In summary, we quantified the performance of ribosomes with an approach that is applicable to any CFPS system, providing that factors rescuing ribosomes from stalling are completely absent or blocked (elongation factor P, tmRNA etc.). More specifically (i) we used an enhanced AP variant and created an almost absolute stalling of the ribosomes (>95%), providing a direct and highly reliable measure of the active ribosomal fraction without the need for further treatment, (ii) we succeeded to disentangle and study independently the activity and the number of synthesizing cycles of modified ribosomes, which could assist in a more targeted optimization of the CFPS systems and finally (iii) we demonstrated that single-molecule techniques are suitable to measure reliable and consistent parameters characterizing the CFPS system. Further interesting applications of such techniques, which require very small sample amounts, would be to study cell-free synthesis in crowding conditions (microgels) or in confined environments (CFPS systems encapsulated in vesicles)40,41 or follow protein synthesis during in situ experiments of single surface-tethered ribosomes over extended time periods. Apart from the possibility to monitor, characterize and optimize the activity and productivity of ribosomes in a CFPS system, the combination of the enhanced stalling efficiency with single-molecule measurements offers a broader experimental approach in the field of transcription, translation and cotranslational protein folding.
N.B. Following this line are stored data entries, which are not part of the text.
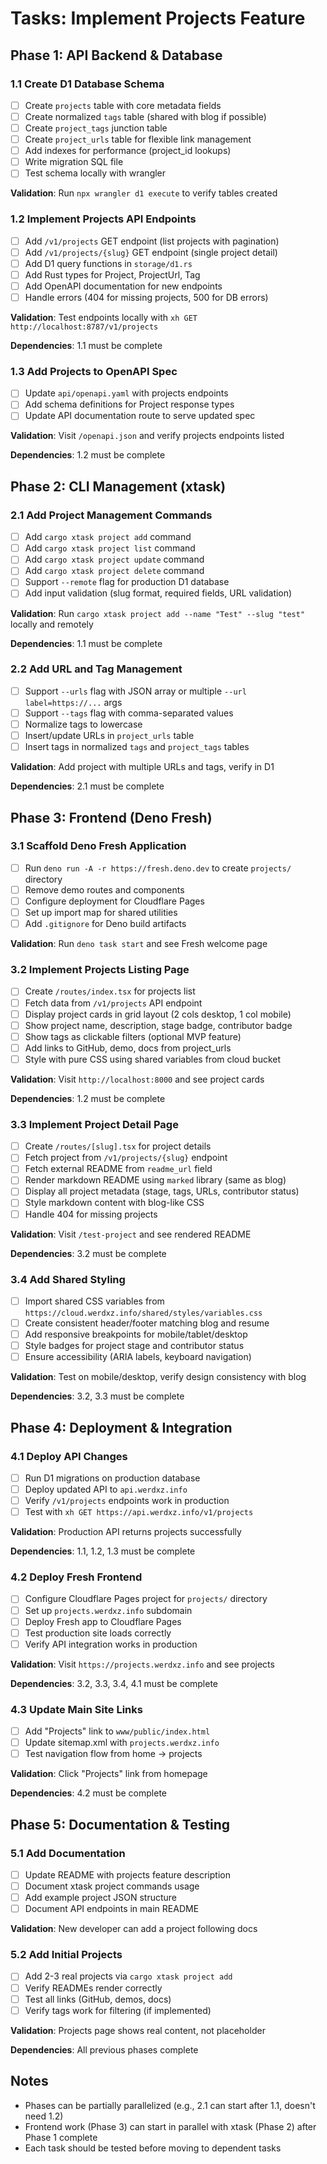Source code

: # Tasks: Implement Projects Feature

## Phase 1: API Backend & Database

### 1.1 Create D1 Database Schema
- [ ] Create `projects` table with core metadata fields
- [ ] Create normalized `tags` table (shared with blog if possible)
- [ ] Create `project_tags` junction table
- [ ] Create `project_urls` table for flexible link management
- [ ] Add indexes for performance (project_id lookups)
- [ ] Write migration SQL file
- [ ] Test schema locally with wrangler

**Validation**: Run `npx wrangler d1 execute` to verify tables created

### 1.2 Implement Projects API Endpoints
- [ ] Add `/v1/projects` GET endpoint (list projects with pagination)
- [ ] Add `/v1/projects/{slug}` GET endpoint (single project detail)
- [ ] Add D1 query functions in `storage/d1.rs`
- [ ] Add Rust types for Project, ProjectUrl, Tag
- [ ] Add OpenAPI documentation for new endpoints
- [ ] Handle errors (404 for missing projects, 500 for DB errors)

**Validation**: Test endpoints locally with `xh GET http://localhost:8787/v1/projects`

**Dependencies**: 1.1 must be complete

### 1.3 Add Projects to OpenAPI Spec
- [ ] Update `api/openapi.yaml` with projects endpoints
- [ ] Add schema definitions for Project response types
- [ ] Update API documentation route to serve updated spec

**Validation**: Visit `/openapi.json` and verify projects endpoints listed

**Dependencies**: 1.2 must be complete

## Phase 2: CLI Management (xtask)

### 2.1 Add Project Management Commands
- [ ] Add `cargo xtask project add` command
- [ ] Add `cargo xtask project list` command
- [ ] Add `cargo xtask project update` command
- [ ] Add `cargo xtask project delete` command
- [ ] Support `--remote` flag for production D1 database
- [ ] Add input validation (slug format, required fields, URL validation)

**Validation**: Run `cargo xtask project add --name "Test" --slug "test"` locally and remotely

**Dependencies**: 1.1 must be complete

### 2.2 Add URL and Tag Management
- [ ] Support `--urls` flag with JSON array or multiple `--url label=https://...` args
- [ ] Support `--tags` flag with comma-separated values
- [ ] Normalize tags to lowercase
- [ ] Insert/update URLs in `project_urls` table
- [ ] Insert tags in normalized `tags` and `project_tags` tables

**Validation**: Add project with multiple URLs and tags, verify in D1

**Dependencies**: 2.1 must be complete

## Phase 3: Frontend (Deno Fresh)

### 3.1 Scaffold Deno Fresh Application
- [ ] Run `deno run -A -r https://fresh.deno.dev` to create `projects/` directory
- [ ] Remove demo routes and components
- [ ] Configure deployment for Cloudflare Pages
- [ ] Set up import map for shared utilities
- [ ] Add `.gitignore` for Deno build artifacts

**Validation**: Run `deno task start` and see Fresh welcome page

### 3.2 Implement Projects Listing Page
- [ ] Create `/routes/index.tsx` for projects list
- [ ] Fetch data from `/v1/projects` API endpoint
- [ ] Display project cards in grid layout (2 cols desktop, 1 col mobile)
- [ ] Show project name, description, stage badge, contributor badge
- [ ] Show tags as clickable filters (optional MVP feature)
- [ ] Add links to GitHub, demo, docs from project_urls
- [ ] Style with pure CSS using shared variables from cloud bucket

**Validation**: Visit `http://localhost:8000` and see project cards

**Dependencies**: 1.2 must be complete

### 3.3 Implement Project Detail Page
- [ ] Create `/routes/[slug].tsx` for project details
- [ ] Fetch project from `/v1/projects/{slug}` endpoint
- [ ] Fetch external README from `readme_url` field
- [ ] Render markdown README using `marked` library (same as blog)
- [ ] Display all project metadata (stage, tags, URLs, contributor status)
- [ ] Style markdown content with blog-like CSS
- [ ] Handle 404 for missing projects

**Validation**: Visit `/test-project` and see rendered README

**Dependencies**: 3.2 must be complete

### 3.4 Add Shared Styling
- [ ] Import shared CSS variables from `https://cloud.werdxz.info/shared/styles/variables.css`
- [ ] Create consistent header/footer matching blog and resume
- [ ] Add responsive breakpoints for mobile/tablet/desktop
- [ ] Style badges for project stage and contributor status
- [ ] Ensure accessibility (ARIA labels, keyboard navigation)

**Validation**: Test on mobile/desktop, verify design consistency with blog

**Dependencies**: 3.2, 3.3 must be complete

## Phase 4: Deployment & Integration

### 4.1 Deploy API Changes
- [ ] Run D1 migrations on production database
- [ ] Deploy updated API to `api.werdxz.info`
- [ ] Verify `/v1/projects` endpoints work in production
- [ ] Test with `xh GET https://api.werdxz.info/v1/projects`

**Validation**: Production API returns projects successfully

**Dependencies**: 1.1, 1.2, 1.3 must be complete

### 4.2 Deploy Fresh Frontend
- [ ] Configure Cloudflare Pages project for `projects/` directory
- [ ] Set up `projects.werdxz.info` subdomain
- [ ] Deploy Fresh app to Cloudflare Pages
- [ ] Test production site loads correctly
- [ ] Verify API integration works in production

**Validation**: Visit `https://projects.werdxz.info` and see projects

**Dependencies**: 3.2, 3.3, 3.4, 4.1 must be complete

### 4.3 Update Main Site Links
- [ ] Add "Projects" link to `www/public/index.html`
- [ ] Update sitemap.xml with `projects.werdxz.info`
- [ ] Test navigation flow from home → projects

**Validation**: Click "Projects" link from homepage

**Dependencies**: 4.2 must be complete

## Phase 5: Documentation & Testing

### 5.1 Add Documentation
- [ ] Update README with projects feature description
- [ ] Document xtask project commands usage
- [ ] Add example project JSON structure
- [ ] Document API endpoints in main README

**Validation**: New developer can add a project following docs

### 5.2 Add Initial Projects
- [ ] Add 2-3 real projects via `cargo xtask project add`
- [ ] Verify READMEs render correctly
- [ ] Test all links (GitHub, demos, docs)
- [ ] Verify tags work for filtering (if implemented)

**Validation**: Projects page shows real content, not placeholder

**Dependencies**: All previous phases complete

## Notes
- Phases can be partially parallelized (e.g., 2.1 can start after 1.1, doesn't need 1.2)
- Frontend work (Phase 3) can start in parallel with xtask (Phase 2) after Phase 1 complete
- Each task should be tested before moving to dependent tasks
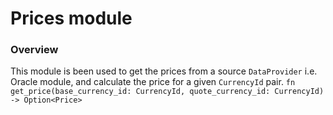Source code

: # Prices module

### Overview

This module is been used to get the prices from a source `DataProvider` i.e. Oracle module, and calculate the price for a given `CurrencyId` pair.
`fn get_price(base_currency_id: CurrencyId, quote_currency_id: CurrencyId) -> Option<Price>`
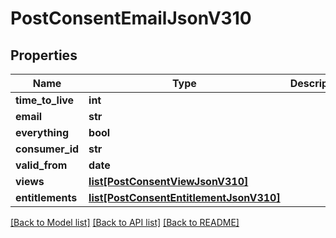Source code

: # PostConsentEmailJsonV310

## Properties
Name | Type | Description | Notes
------------ | ------------- | ------------- | -------------
**time_to_live** | **int** |  | [optional] 
**email** | **str** |  | 
**everything** | **bool** |  | 
**consumer_id** | **str** |  | [optional] 
**valid_from** | **date** |  | [optional] 
**views** | [**list[PostConsentViewJsonV310]**](PostConsentViewJsonV310.md) |  | 
**entitlements** | [**list[PostConsentEntitlementJsonV310]**](PostConsentEntitlementJsonV310.md) |  | 

[[Back to Model list]](../README.md#documentation-for-models) [[Back to API list]](../README.md#documentation-for-api-endpoints) [[Back to README]](../README.md)



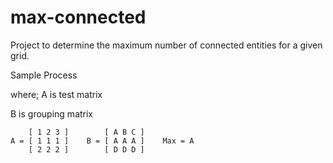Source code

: # max-connected
Project to determine the maximum number of connected entities for a given grid.



Sample Process

where;
 A is test matrix
 
 B is grouping matrix


        [ 1 2 3 ]        [ A B C ]           
    A = [ 1 1 1 ]    B = [ A A A ]    Max = A
        [ 2 2 2 ]        [ D D D ]           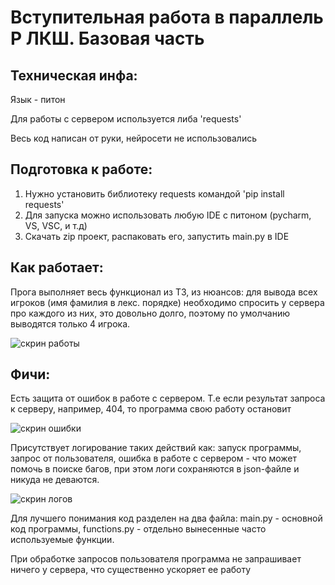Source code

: 
# Вступительная работа в параллель P ЛКШ. Базовая часть
## Техническая инфа:
Язык - питон

Для работы с сервером используется либа 'requests'

Весь код написан от руки, нейросети не использовались
## Подготовка к работе:
1. Нужно установить библиотеку requests командой 'pip install requests'
2. Для запуска можно использовать любую IDE с питоном (pycharm, VS, VSC, и т.д)
3. Скачать zip проект, распаковать его, запустить main.py в IDE
## Как работает:
Прога выполняет весь функционал из ТЗ, из нюансов: для вывода всех игроков (имя фамилия в лекс. порядке) необходимо спросить у сервера про каждого из них, это довольно долго, поэтому по умолчанию выводятся только 4 игрока.

![скрин работы](https://github.com/user-attachments/assets/034b190d-e28a-4f55-a557-4938219b3030)

## Фичи:
Есть защита от ошибок в работе с сервером. Т.е если результат запроса к серверу, например, 404, то программа свою работу остановит

![скрин ошибки](https://github.com/user-attachments/assets/9e1f01ca-970e-471a-972c-0fc2b1bbcfbf)

Присутствует логирование таких действий как: запуск программы, запрос от пользователя, ошибка в работе с сервером - что может помочь в поиске багов, при этом логи сохраняются в json-файле и никуда не деваются.

![скрин логов](https://github.com/user-attachments/assets/a6e978f1-36c2-4d56-a0b3-dec22f316e2b)


Для лучшего понимания код разделен на два файла: main.py - основной код программы, functions.py - отдельно вынесенные часто используемые функции.

При обработке запросов пользователя программа не запрашивает ничего у сервера, что существенно ускоряет ее работу
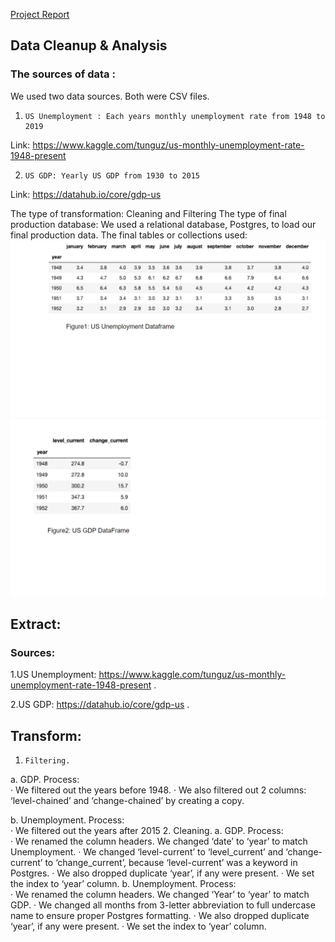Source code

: [Project Report](https://docs.google.com/document/d/10paAE3xX_7CimcTwOF3twK5LvelXhFmDSesd-P8gdZc/edit?ts=5ed2ad3f "Project Report")

## Data Cleanup & Analysis
### The sources of data :
 We used two data sources. Both were CSV files.
1.     US Unemployment : Each years monthly unemployment rate from 1948 to 2019
Link: https://www.kaggle.com/tunguz/us-monthly-unemployment-rate-1948-present

2.     US GDP: Yearly US GDP from 1930 to 2015
Link: https://datahub.io/core/gdp-us


The type of transformation:
Cleaning and Filtering
The type of final production database:
        	We used a relational database, Postgres, to load our final production data.
The final tables or collections used:
![unemp](unemployment.png)
![gdp](GDP.png)

## Extract:
### Sources:

1.US Unemployment: https://www.kaggle.com/tunguz/us-monthly-unemployment-rate-1948-present .

2.US GDP: https://datahub.io/core/gdp-us .

## Transform:
1.     Filtering.
 a.     GDP.
 Process:  
·       We filtered out the years before 1948.
·       We also filtered out 2 columns: ‘level-chained’ and ‘change-chained’ by creating a copy.
 
 b.     Unemployment.
 Process:  
·       We filtered out the years after 2015
2.     Cleaning.
 a.     GDP.
 Process:  
·       We renamed the column headers. We changed ‘date’ to ‘year’   to match Unemployment.
·       We changed ‘level-current’ to ‘level_current’ and ‘change-current’ to ‘change_current’, because ‘level-current’ was a keyword in Postgres.
·       We also dropped duplicate ‘year’, if any were present.
·       We set the index to ‘year’ column.
 b.     Unemployment.
 Process:  
·       We renamed the column headers. We changed ‘Year’ to ‘year’ to match GDP.
·       We changed all months from 3-letter abbreviation to full undercase name to ensure proper Postgres formatting.
·       We also dropped duplicate ‘year’, if any were present.
·       We set the index to ‘year’ column.

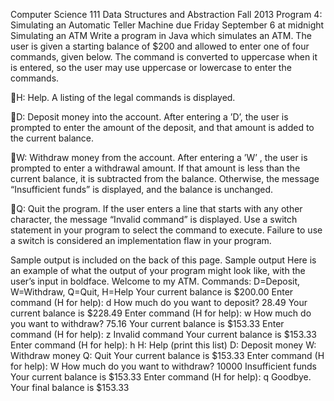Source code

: 
Computer Science 111
Data Structures and Abstraction
Fall 2013
Program 4: Simulating an Automatic Teller Machine
due Friday September 6 at midnight
Simulating an ATM
Write a program in Java which simulates an ATM. The user is given a starting balance of $200 and
allowed to enter one of four commands, given below.  The command is converted to uppercase
when it is entered, so the user may use uppercase or lowercase to enter the commands.

H: Help. A listing of the legal commands is displayed.

D: Deposit money into the account.  After entering a ’D’, the user is prompted to enter the amount of the deposit, and that amount is added to the current balance.

W: Withdraw money from the account.  After entering a ’W’ , the user is prompted to enter a withdrawal amount.  If that amount is less than the current balance, it is subtracted from the balance.  Otherwise, the message “Insufficient funds” is displayed, and the balance is unchanged.

Q: Quit the program. If the user enters a line that starts with any other character, the message “Invalid command” is displayed. Use a switch statement in your program to select the command to execute.  Failure to use a switch is considered an implementation flaw in your program.

Sample output is included on the back of this page.
Sample output
Here is an example of what the output of your program might look like, with the user’s input in
boldface.
Welcome to my ATM.
Commands:  D=Deposit, W=Withdraw, Q=Quit, H=Help
Your current balance is $200.00
Enter command (H for help):
d
How much do you want to deposit?
28.49
Your current balance is $228.49
Enter command (H for help):
w
How much do you want to withdraw?
75.16
Your current balance is $153.33
Enter command (H for help):
z
Invalid command
Your current balance is $153.33
Enter command (H for help):
h
H: Help (print this list)
D: Deposit money
W: Withdraw money
Q: Quit
Your current balance is $153.33
Enter command (H for help):
W
How much do you want to withdraw?
10000
Insufficient funds
Your current balance is $153.33
Enter command (H for help):
q
Goodbye.
Your final balance is $153.33
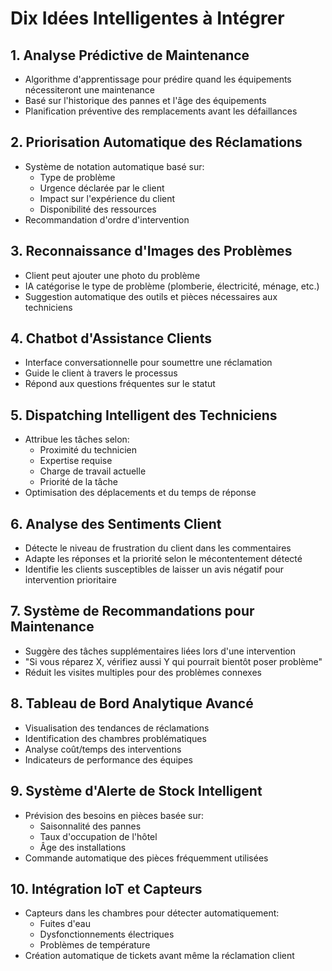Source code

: # Dix Idées Intelligentes à Intégrer

## 1. Analyse Prédictive de Maintenance
- Algorithme d'apprentissage pour prédire quand les équipements nécessiteront une maintenance
- Basé sur l'historique des pannes et l'âge des équipements
- Planification préventive des remplacements avant les défaillances

## 2. Priorisation Automatique des Réclamations
- Système de notation automatique basé sur:
  - Type de problème
  - Urgence déclarée par le client
  - Impact sur l'expérience du client
  - Disponibilité des ressources
- Recommandation d'ordre d'intervention

## 3. Reconnaissance d'Images des Problèmes
- Client peut ajouter une photo du problème
- IA catégorise le type de problème (plomberie, électricité, ménage, etc.)
- Suggestion automatique des outils et pièces nécessaires aux techniciens

## 4. Chatbot d'Assistance Clients
- Interface conversationnelle pour soumettre une réclamation
- Guide le client à travers le processus
- Répond aux questions fréquentes sur le statut

## 5. Dispatching Intelligent des Techniciens
- Attribue les tâches selon:
  - Proximité du technicien
  - Expertise requise
  - Charge de travail actuelle
  - Priorité de la tâche
- Optimisation des déplacements et du temps de réponse

## 6. Analyse des Sentiments Client
- Détecte le niveau de frustration du client dans les commentaires
- Adapte les réponses et la priorité selon le mécontentement détecté
- Identifie les clients susceptibles de laisser un avis négatif pour intervention prioritaire

## 7. Système de Recommandations pour Maintenance
- Suggère des tâches supplémentaires liées lors d'une intervention
- "Si vous réparez X, vérifiez aussi Y qui pourrait bientôt poser problème"
- Réduit les visites multiples pour des problèmes connexes

## 8. Tableau de Bord Analytique Avancé
- Visualisation des tendances de réclamations
- Identification des chambres problématiques
- Analyse coût/temps des interventions
- Indicateurs de performance des équipes

## 9. Système d'Alerte de Stock Intelligent
- Prévision des besoins en pièces basée sur:
  - Saisonnalité des pannes
  - Taux d'occupation de l'hôtel
  - Âge des installations
- Commande automatique des pièces fréquemment utilisées

## 10. Intégration IoT et Capteurs
- Capteurs dans les chambres pour détecter automatiquement:
  - Fuites d'eau
  - Dysfonctionnements électriques
  - Problèmes de température
- Création automatique de tickets avant même la réclamation client 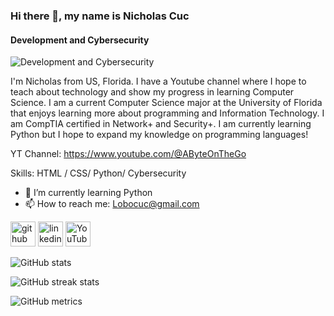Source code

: ### Hi there 👋, my name is Nicholas Cuc
#### Development and Cybersecurity
![Development and Cybersecurity](https://yt3.googleusercontent.com/Vt_zdE3EYubetz8XPKx-PArjNIoR7RSptABf-vBtz1vTGAGJHtkRpl-VoPtj5p4jYCzfPnIf=w2120-fcrop64=1,00005a57ffffa5a8-k-c0xffffffff-no-nd-rj)

I'm Nicholas from US, Florida. I have a Youtube channel where I hope to teach about technology and show my progress in learning Computer Science. I am a current Computer Science major at the University of Florida that enjoys learning more about programming and Information Technology. I am CompTIA certified  in Network+ and Security+. I am currently learning Python but I hope to expand my knowledge on programming languages!

YT Channel: https://www.youtube.com/@AByteOnTheGo

Skills: HTML / CSS/ Python/ Cybersecurity

- 🌱 I’m currently learning Python 
- 📫 How to reach me: Lobocuc@gmail.com  


[<img src='https://cdn.jsdelivr.net/npm/simple-icons@3.0.1/icons/github.svg' alt='github' height='40'>](https://github.com/Nicholas-Cuc)  [<img src='https://cdn.jsdelivr.net/npm/simple-icons@3.0.1/icons/linkedin.svg' alt='linkedin' height='40'>](https://www.linkedin.com/in/nicholas-cuc-7910812b7/)  [<img src='https://cdn.jsdelivr.net/npm/simple-icons@3.0.1/icons/youtube.svg' alt='YouTube' height='40'>](https://www.youtube.com/channel/https://www.youtube.com/@AByteOnTheGo)  

![GitHub stats](https://github-readme-stats.vercel.app/api?username=Nicholas-Cuc&show_icons=true)  

![GitHub streak stats](https://streak-stats.demolab.com/?user=Nicholas-Cuc)

![GitHub metrics](https://metrics.lecoq.io/Nicholas-Cuc)  
  
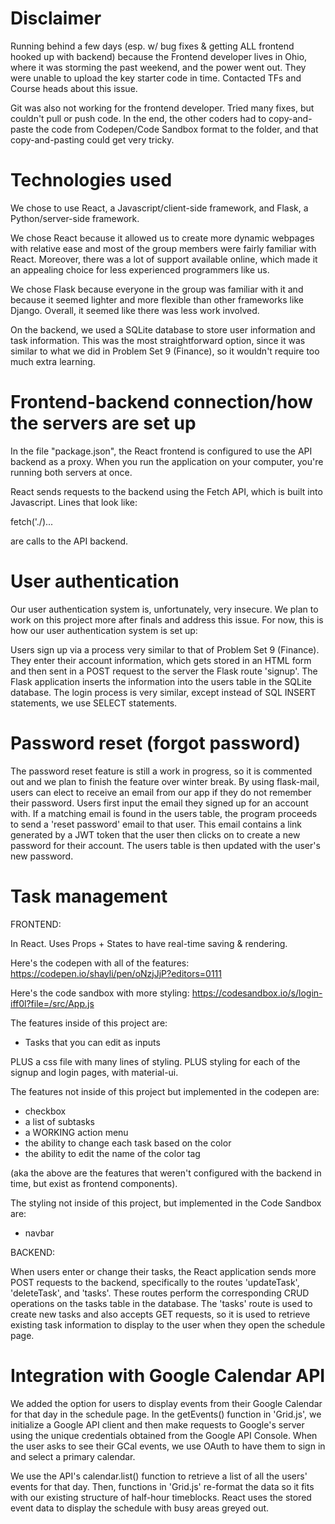# Disclaimer

Running behind a few days (esp. w/ bug fixes & getting ALL frontend hooked up with backend) because the Frontend developer lives in Ohio, where it was storming the past weekend, and the power went out. They were unable to upload the key starter code in time. Contacted TFs and Course heads about this issue.

Git was also not working for the frontend developer. Tried many fixes, but couldn't pull or push code. In the end, the other coders had to copy-and-paste the code from Codepen/Code Sandbox format to the folder, and that copy-and-pasting could get very tricky.

# Technologies used

We chose to use React, a Javascript/client-side framework, and Flask, a Python/server-side framework. 

We chose React because it allowed us to create more dynamic webpages with relative ease and most of the group members were fairly familiar with React. Moreover, there was a lot of support available online, which made it an appealing choice for less experienced programmers like us. 

We chose Flask because everyone in the group was familiar with it and because it seemed lighter and more flexible than other frameworks like Django. Overall, it seemed like there was less work involved. 

On the backend, we used a SQLite database to store user information and task information. This was the most straightforward option, since it was similar to what we did in Problem Set 9 (Finance), so it wouldn't require too much extra learning. 

# Frontend-backend connection/how the servers are set up

In the file "package.json", the React frontend is configured to use the API backend as a proxy. When you run the application on your computer, you're running both servers at once. 

React sends requests to the backend using the Fetch API, which is built into Javascript. Lines that look like: 

fetch('./<Flask route name>)...

are calls to the API backend. 

# User authentication

Our user authentication system is, unfortunately, very insecure. We plan to work on this project more after finals and address this issue. For now, this is how our user authentication system is set up: 

Users sign up via a process very similar to that of Problem Set 9 (Finance). They enter their account information, which gets stored in an HTML form and then sent in a POST request to the server the Flask route 'signup'. The Flask application inserts the information into the users table in the SQLite database. The login process is very similar, except instead of SQL INSERT statements, we use SELECT statements. 

# Password reset (forgot password)

The password reset feature is still a work in progress, so it is commented out and we plan to finish the feature over winter break. By using flask-mail, users can elect to receive an email from our app if they do not remember their password. Users first input the email they signed up for an account with. If a matching email is found in the users table, the program proceeds to send a 'reset password' email to that user. This email contains a link generated by a JWT token that the user then clicks on to create a new password for their account. The users table is then updated with the user's new password. 

# Task management

FRONTEND:

In React. Uses Props + States to have real-time saving & rendering.

Here's the codepen with all of the features: https://codepen.io/shayli/pen/oNzjJjP?editors=0111

Here's the code sandbox with more styling: https://codesandbox.io/s/login-iff0l?file=/src/App.js

The features inside of this project are:
  - Tasks that you can edit as inputs

PLUS a css file with many lines of styling.
PLUS styling for each of the signup and login pages, with material-ui.

The features not inside of this project but implemented in the codepen are: 
  - checkbox
  - a list of subtasks
  - a WORKING action menu
  - the ability to change each task based on the color
  - the ability to edit the name of the color tag

(aka the above are the features that weren't configured with the backend in time, but exist as frontend components).

The styling not inside of this project, but implemented in the Code Sandbox are:
  - navbar

BACKEND:

When users enter or change their tasks, the React application sends more POST requests to the backend, specifically to the routes 'updateTask', 'deleteTask', and 'tasks'. These routes perform the corresponding CRUD operations on the tasks table in the database. The 'tasks' route is used to create new tasks and also accepts GET requests, so it is used to retrieve existing task information to display to the user when they open the schedule page. 

# Integration with Google Calendar API

We added the option for users to display events from their Google Calendar for that day in the schedule page. In the getEvents() function in 'Grid.js', we initialize a Google API client and then make requests to Google's server using the unique credentials obtained from the Google API Console. When the user asks to see their GCal events, we use OAuth to have them to sign in and select a primary calendar. 

We use the API's calendar.list() function to retrieve a list of all the users' events for that day. Then, functions in 'Grid.js'  re-format the data so it fits with our existing structure of half-hour timeblocks. React uses the stored event data to display the schedule with busy areas greyed out.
All samples were prepared in RNase-free environment. Surfaces were cleaned with RNaseZAP (Sigma-Aldrich, St. Louis, USA) and RNase-free pipette tips (Biozym Scientific GmbH, Hessisch Oldendorf, Germany) were used.
The plasmid pRSET/EmGFP (Thermo Fisher Scientific, Waltham, USA), containing the gene of GFP variant Emerald (GFPem: F64L, S65T, S72A, N149K, M153T, I167T)42, was modified by adding a 47-residue C-terminal extension, between the XhoI and HindIII sites. The extension consists of a region rich in Gly and Ser followed by the SecM (FSTPVWISQAQGIRAGP)21 or the SecMstr AP (FSTPVWIWWWPRIRGPP), where the underlined residues were changed according to reference24. The SecM AP induces translational arrest, by shifting the linkage between the nascent chain and the peptidyl-tRNA by 2 Å18,19. A construct missing the last 14 residues of the AP was used as control. The plasmid could be linearized in all cases upon digestion with the restriction endonuclease HindIII, removing at the same time the stop codon.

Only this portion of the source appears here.